Riassumendo: il software di monitoraggio degli accessi, installato sullo strumento di lavoro (ai sensi dell’art. 4 comma 2 Statuto dei Lavoratori: il PC aziendale) è applicativo che permette il controllo a distanza, e per quanto installato su di un dispositivo necessario a rendere la prestazione, richiede la preventiva autorizzazione indicata dall’art. 4 dello statuto retro menzionato.
Il software è infatti applicativo ulteriore e non strettamente necessario a rendere la prestazione lavorativa ma teso a soddisfare esigenze organizzative e di controllo dell’imprenditore e che conseguentemente deve: essere utilizzato per le sole finalità indicate dalla norma (produttive, organizzative, di tutela del patrimonio o di sicurezza) e previa idonea informazione, anche privacy, al lavoratore.
In sede di accordo, circa le modalità di prestazione, il lavoratore dovrà ricevere indicazione degli eventuali sistemi di monitoraggio che siano installati sul suo PC e le eventuali modalità di controllo, oltre alle informazioni per la tutela della privacy.
Ciò permette al datore di lavoro di poter agire in sede disciplinare se del caso, così come indicato dall’art. 21 del Jobs Act Autonomi.
Si precisa infine che gli strumenti di cui al comma 2 dell’art. 4 per quanto esenti dal vaglio sindacale o amministrativo non permettono al datore di lavoro di controllare indiscriminatamente l’attività del lavoratore incontrando il potere datoriale, in ogni caso, il limite della libertà, dignità e del diritto alla privacy del lavoratore.
Pertanto il trattamento di dati personali dovrà sempre ispirarsi ai principi di correttezza, pertinenza e non eccedenza dettati dalla normativa privacy.
È bene evidenziare che non tutti i software sono da considerarsi vietati in quanto alcuni possono essere considerati strumenti di lavoro alla stregua del pc. Ma sarà opportuno ogni volta procedere ad una valutazione caso per caso.
Attraverso i propri dispositivi lo smart worker entra continuamente in contatto con i database aziendali, e tratta una mole non indifferente di informazioni, a volte sensibili. L’accesso, inoltre, non avviene all’interno delle mura aziendali, ma dalla sua abitazione o – peggio – da altri luoghi esterni, amplificando le probabilità che i dati possano essere visualizzati o prelevati da altri.

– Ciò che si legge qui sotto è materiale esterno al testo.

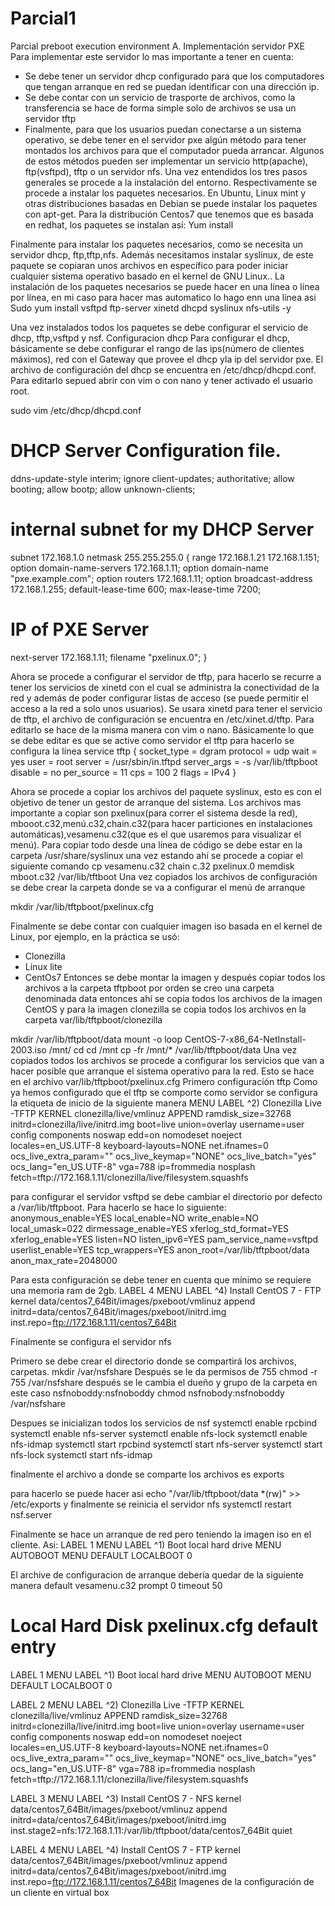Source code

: # Parcial1
Parcial preboot execution environment
A.	Implementación servidor PXE
Para implementar este servidor lo mas importante a tener en cuenta:
-	Se debe tener un servidor dhcp configurado para que los computadores que tengan arranque en red se puedan identificar con una dirección ip.
-	Se debe contar con un servicio de trasporte de archivos, como la transferencia se hace de forma simple solo de archivos se usa un servidor tftp
-	Finalmente, para que los usuarios puedan conectarse a un sistema operativo, se debe tener en el servidor pxe algún método para tener montados los archivos para que el computador pueda arrancar. Algunos de estos métodos pueden ser implementar un servicio http(apache), ftp(vsftpd), tftp o un servidor nfs.
Una vez entendidos los tres pasos generales se procede a la instalación del entorno. Respectivamente se procede a instalar los paquetes necesarios.
En Ubuntu, Linux mint y otras distribuciones basadas en Debian se puede instalar los paquetes con apt-get. Para la distribución Centos7 que tenemos que es basada en redhat, los paquetes se instalan así:
Yum install

Finalmente para instalar los paquetes necesarios, como se necesita un servidor dhcp, ftp,tftp,nfs. Además necesitamos instalar syslinux, de este paquete se copiaran unos archivos en específico para poder iniciar cualquier sistema operativo basado en el kernel de GNU Linux..
La instalación de los paquetes necesarios se puede hacer en una línea o línea por línea, en mi caso para hacer mas automatico lo hago enn una línea asi
Sudo yum install vsftpd ftp-server xinetd dhcpd syslinux nfs-utils -y

Una vez instalados todos los paquetes se debe configurar el servicio de dhcp, tftp,vsftpd y nsf. 
Configuracion dhcp
Para configurar el dhcp, básicamente se debe configurar el rango de las ips(número de clientes máximos), red con el Gateway que provee el dhcp yla ip del servidor pxe. El archivo de configuración del dhcp se encuentra en /etc/dhcp/dhcpd.conf. Para editarlo sepued abrir con vim o con nano y tener activado el usuario root.

sudo vim /etc/dhcp/dhcpd.conf

# DHCP Server Configuration file.

ddns-update-style interim;
ignore client-updates;
authoritative;
allow booting;
allow bootp;
allow unknown-clients;

# internal subnet for my DHCP Server
subnet 172.168.1.0 netmask 255.255.255.0 {
range 172.168.1.21 172.168.1.151;
option domain-name-servers 172.168.1.11;
option domain-name "pxe.example.com";
option routers 172.168.1.11;
option broadcast-address 172.168.1.255;
default-lease-time 600;
max-lease-time 7200;

# IP of PXE Server
next-server 172.168.1.11;
filename "pxelinux.0";
}

Ahora se procede a configurar el servidor de tftp, para hacerlo se recurre a tener los servicios de xinetd con el cual se administra la conectividad de la red y además de poder configurar listas de acceso (se puede permitir el acceso a la red a solo unos usuarios). Se usara xinetd para tener el servicio de tftp, el archivo de configuración se encuentra en  /etc/xinet.d/tftp. Para editarlo se hace de la misma manera con vim o nano. Básicamente lo que se debe editar es que se active como servidor el tftp para hacerlo se configura la línea
service tftp
{
 socket_type = dgram
 protocol    = udp
 wait        = yes
 user        = root
 server      = /usr/sbin/in.tftpd
 server_args = -s /var/lib/tftpboot
 disable     = no
 per_source  = 11
 cps         = 100 2
 flags       = IPv4
}

Ahora se procede a copiar los archivos del paquete syslinux, esto es con el objetivo de tener un gestor de arranque del sistema. Los archivos mas importante a copiar son pxelinux(para correr el sistema desde la red), mbooot.c32,menú.c32,chain.c32(para hacer particiones en instalaciones automáticas),vesamenu.c32(que es el que usaremos para visualizar el menú). Para copiar todo desde una línea de código se debe estar en la carpeta /usr/share/syslinux una vez estando ahí se procede a copiar el siguiente comando
cp vesamenu.c32 chain c.32 pxelinux.0 memdisk mboot.c32 /var/lib/tftboot
Una vez copiados los archivos de configuración se debe crear la carpeta donde se va a configurar el menú de arranque

mkdir /var/lib/tftpboot/pxelinux.cfg

Finalmente se debe contar con cualquier imagen iso basada en el kernel de Linux, por ejemplo, en la práctica se usó:
-	Clonezilla
-	Linux lite
-	CentOs7
Entonces se debe montar la imagen y después copiar todos los archivos a la carpeta tftpboot por orden se creo una carpeta denominada data entonces ahí se copia todos los archivos de la imagen CentOS y para la imagen clonezilla se copia todos los archivos en la carpeta var/lib/tftpboot/clonezilla

mkdir /var/lib/tftpboot/data
mount -o loop CentOS-7-x86_64-NetInstall-2003.iso /mnt/ 
cd 
cd /mnt
cp -fr /mnt/* /var/lib/tftpboot/data
Una vez copiados todos los archivos se procede a configurar los servicios que van a hacer posible que arranque el sistema operativo para la red. Esto se hace en el archivo var/lib/tftpboot/pxelinux.cfg
Primero configuración tftp
Como ya hemos configurado que el tftp se comporte como servidor se configura la etiqueta de inicio de la siguiente manera
MENU LABEL ^2) Clonezilla Live -TFTP
    KERNEL clonezilla/live/vmlinuz
    APPEND ramdisk_size=32768 initrd=clonezilla/live/initrd.img boot=live union=overlay username=user config components noswap edd=on nomodeset noeject locales=en_US.UTF-8 keyboard-layouts=NONE net.ifnames=0 ocs_live_extra_param="" ocs_live_keymap="NONE" ocs_live_batch="yes" ocs_lang="en_US.UTF-8" vga=788 ip=frommedia nosplash  fetch=tftp://172.168.1.11/clonezilla/live/filesystem.squashfs

para configurar el servidor vsftpd se debe cambiar el directorio por defecto a /var/lib/tftpboot. Para hacerlo se hace lo siguiente:
anonymous_enable=YES
local_enable=NO write_enable=NO
local_umask=022
dirmessage_enable=YES xferlog_std_format=YES
xferlog_enable=YES
listen=NO
listen_ipv6=YES
pam_service_name=vsftpd
userlist_enable=YES
tcp_wrappers=YES
anon_root=/var/lib/tftpboot/data
anon_max_rate=2048000

Para esta configuración se debe tener en cuenta que mínimo se requiere una memoria ram de 2gb.
LABEL 4
    MENU LABEL ^4) Install CentOS 7 - FTP
    kernel data/centos7_64Bit/images/pxeboot/vmlinuz
    append initrd=data/centos7_64Bit/images/pxeboot/initrd.img inst.repo=ftp://172.168.1.11/centos7_64Bit

Finalmente se configura el servidor nfs 

Primero se debe crear el directorio donde se compartirá los archivos, carpetas.
mkdir /var/nsfshare
Después se le da permisos de 755
chmod -r 755 /var/nsfshare
después se le cambia el dueño y grupo de la carpeta en este caso nsfnoboddy:nsfnoboddy
chmod nsfnobody:nsfnoboddy /var/nsfshare

Despues se inicializan todos los servicios de nsf
systemctl enable rpcbind
systemctl enable nfs-server
systemctl enable nfs-lock
systemctl enable nfs-idmap
systemctl start rpcbind
systemctl start nfs-server
systemctl start nfs-lock
systemctl start nfs-idmap

finalmente el archivo a donde se comparte los archivos es exports

para hacerlo se puede hacer asi
echo "/var/lib/tftpboot/data  *(rw)" >> /etc/exports
y finalmente se reinicia el servidor nfs
systemctl restart nsf.server

Finalmente se hace un arranque de red pero teniendo la imagen iso en el cliente. Asi:
LABEL 1
    MENU LABEL ^1) Boot local hard drive
    MENU AUTOBOOT
    MENU DEFAULT
    LOCALBOOT 0


El archive de configuracion de arranque debería quedar de la siguiente manera
default vesamenu.c32
prompt 0
timeout 50


# Local Hard Disk pxelinux.cfg default entry
LABEL 1
    MENU LABEL ^1) Boot local hard drive
    MENU AUTOBOOT
    MENU DEFAULT
    LOCALBOOT 0

LABEL 2
    MENU LABEL ^2) Clonezilla Live -TFTP
    KERNEL clonezilla/live/vmlinuz
    APPEND ramdisk_size=32768 initrd=clonezilla/live/initrd.img boot=live union=overlay username=user config components noswap edd=on nomodeset noeject locales=en_US.UTF-8 keyboard-layouts=NONE net.ifnames=0 ocs_live_extra_param="" ocs_live_keymap="NONE" ocs_live_batch="yes" ocs_lang="en_US.UTF-8" vga=788 ip=frommedia nosplash  fetch=tftp://172.168.1.11/clonezilla/live/filesystem.squashfs

LABEL 3
    MENU LABEL ^3) Install CentOS 7 - NFS
    kernel data/centos7_64Bit/images/pxeboot/vmlinuz
    append initrd=data/centos7_64Bit/images/pxeboot/initrd.img inst.stage2=nfs:172.168.1.11:/var/lib/tftpboot/data/centos7_64Bit quiet

LABEL 4
    MENU LABEL ^4) Install CentOS 7 - FTP
    kernel data/centos7_64Bit/images/pxeboot/vmlinuz
    append initrd=data/centos7_64Bit/images/pxeboot/initrd.img inst.repo=ftp://172.168.1.11/centos7_64Bit
Imagenes de la configuración de un cliente en virtual box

In caso di violazione è il datore di lavoro a risponderne davanti alla legge, con multe salatissime.
Come conciliare allora le esigenze del “lavoro agile” con quelle scaturite dalle nuove norme europee sulla privacy?
Il GDPR non contempla situazioni del genere e non prevede misure particolari per il lavoratore che maneggia le informazioni aziendali fuori dal suo ufficio. La normativa si limita ad affermare che la scelta dei sistemi di sicurezza deve essere commisurata all’entità dei rischi e alla natura dei dati trattati.
Il compito di disciplinare questo ambito all’interno dell’impresa è dunque affidato al Dpo, il responsabile della protezione dei dati personali, che dovrà istruire il dipendente che lavora da remoto sui rischi legati alle sue attività.
Azienda e lavoratore dovranno adottare sistemi di sicurezza per prevenire che altri possano accedere alle informazioni di cui il dipendente è in possesso, anche in caso di furto dei dispositivi.
Uno di questi è per esempio il sistema di autenticazione a due vie per entrare nei server aziendali, che consente l’accesso solo dopo la digitazione di una doppia password.
Anche i dispositivi utilizzati, sia aziendali sia personali, dovranno essere “messi in sicurezza” con adeguati software antivirus e dotati di sistemi di backup.
È infine preferibile che l’azienda utilizzi precauzioni per evitare che lo smart worker entri in contatto con dati che non hanno a che fare con lo svolgimento delle proprie mansioni, in modo da esporre al rischio un numero inferiore di informazioni.